La speculazione esiste, ha mezzi consistenti, io stesso ho raccontato le “cene segrete” di Wall Street tra gli hedge fund, sulle quali la magistratura e la Sec hanno aperto un’indagine per capire se ci fu collusione nell’organizzare gli attacchi all’euro.

Ma prendersela con la speculazione è come voler rompere il termometro perché ci dice che abbiamo la febbre alta.

Ricordiamo l’attacco guidato da George Soros nel 1992 contro lira e sterlina: fu possibile per l’altissimo debito pubblico dei due paesi, e l’insostenibilità della loro appartenenza al regime dei cambi quasi-fissi (allora lo Sme).

Soros precipitò il crollo della lira, l’uscita dallo Sme, ma così facendo costrinse l’Italia ad accettare un risanamento dei conti pubblici (Amato) che era necessario in quanto tale: eravamo avviati su una china distruttiva, per comportamenti irresponsabili delle nostre classi dirigenti.

Oggi la situazione non è diversa: dalla corruzione dei passati governi greci, all’ostinazione della Germania nel rifiutare un governo europeo dell’economia, ogni nazione è messa di fronte al conto degli errori accumulati in molti anni.

La speculazione ci si arricchisce sopra.

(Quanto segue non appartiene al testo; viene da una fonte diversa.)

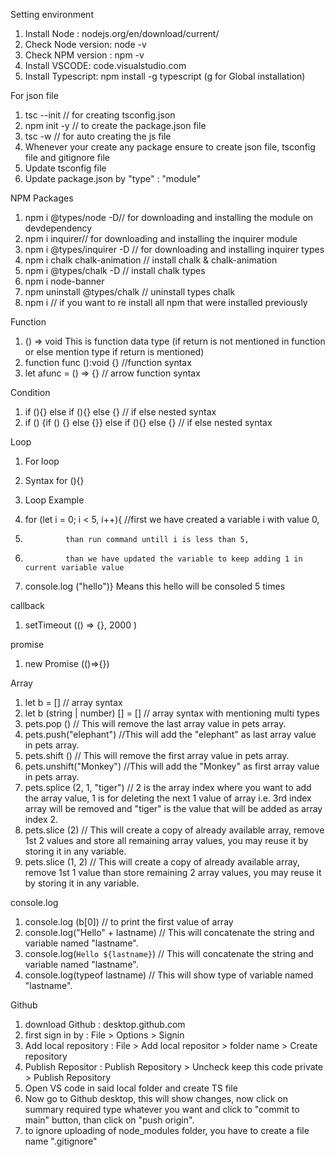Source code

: Setting environment
1. Install Node : nodejs.org/en/download/current/
2. Check Node version: node -v
3. Check NPM version : npm -v
4. Install VSCODE: code.visualstudio.com
5. Install Typescript: npm install -g typescript (g for Global installation)

For json file
1. tsc --init // for creating tsconfig.json
2. npm init -y // to create the package.json file
3. tsc -w // for auto creating the js file
4. Whenever your create any package ensure to create json file, tsconfig file and gitignore file
5. Update tsconfig file
6. Update package.json by "type" : "module"

NPM Packages
1. npm i @types/node -D// for downloading and installing the module on devdependency
2. npm i inquirer// for downloading and installing the inquirer module
3. npm i @types/inquirer -D // for downloading and installing inquirer types
4. npm i chalk chalk-animation // install  chalk & chalk-animation
5. npm i @types/chalk -D // install chalk types
6. npm i node-banner
7. npm uninstall @types/chalk // uninstall types chalk
8. npm i // if you want to re install all npm that were installed previously

Function
1. () => void	This is function data type (if return is not mentioned in function or else mention type if return is mentioned)
2. function func ():void {} //function syntax
3. let afunc = () => {} // arrow function syntax


Condition
1. if (){} else if (){} else {} // if else nested syntax
2. if () {if () {} else {}} else if (){} else {} // if else nested syntax


Loop
1. For loop
2. Syntax for (){}

3. Loop Example
4. for (let i = 0; i < 5, i++){ //first we have created a variable i with value 0, 
5. 				than run command untill i is less than 5, 
6. 				than we have updated the variable to keep adding 1 in current variable value 
7. console.log ("hello")}		Means this hello will be consoled 5 times

callback
1. setTimeout (() => {}, 2000 )

promise
1. new Promise (()=>{})

Array
1. let b = [] // array syntax
2. let b (string | number) [] = [] // array syntax with mentioning multi types
3. pets.pop () // This will remove the last array value in pets array.
4. pets.push("elephant") //This will add the "elephant" as last array value in pets array.
5. pets.shift () // This will remove the first array value in pets array.
6. pets.unshift("Monkey") //This will add the "Monkey" as first array value in pets array.
7. pets.splice (2, 1, "tiger") // 2 is the array index where you want to add the array value, 1 is for deleting the next 1 value of array i.e. 3rd index array will be removed and "tiger" is the value that will be added as array index 2.
8. pets.slice (2) // This will create a copy of already available array, remove 1st 2 values and store all remaining array values, you may reuse it by storing it in any variable.
9. pets.slice (1, 2) // This will create a copy of already available array, remove 1st 1 value than store remaining 2 array values, you may reuse it by storing it in any variable.

console.log
1. console.log (b[0]) // to print the first value of array
2. console.log("Hello" + lastname) // This will concatenate the string and variable named "lastname".
3. console.log(`Hello ${lastname}`) // This will concatenate the string and variable named "lastname".
4. console.log(typeof lastname) // This will show type of variable named "lastname".

Github
1. download Github : desktop.github.com
2. first sign in by : File > Options > Signin
3. Add local repository : File > Add local repositor > folder name > Create repository
4. Publish Repositor : Publish Repository > Uncheck keep this code private > Publish Repository
5. Open VS code in said local folder and create TS file
6. Now go to Github desktop, this will show changes, now click on summary required type whatever you want and click to "commit to main" button, than click on "push origin".
7. to ignore uploading of node_modules folder, you have to create a file name ".gitignore"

Ma nessuno denunciava la speculazione quando era di segno opposto: rafforzava l’euro, consentiva alle banche europee di rimpinguarsi i bilanci con finanziamenti a tasso zero. C

‘è un’attenzione asimmetrica ai danni degli speculatori. Li si scopre malvagi e distruttivi solo quando le loro scommesse disturbano uno status quo consolidato.

L’ultima grande crisi che ebbe come suo epicentro l’Asia, quella del 1997, fu l’occasione anche là di alte grida contro il complotto della finanza occidentale. Il premier malese Mahatir divenne famoso per le sue denunce contro le congiure degli speculatori angloamericani.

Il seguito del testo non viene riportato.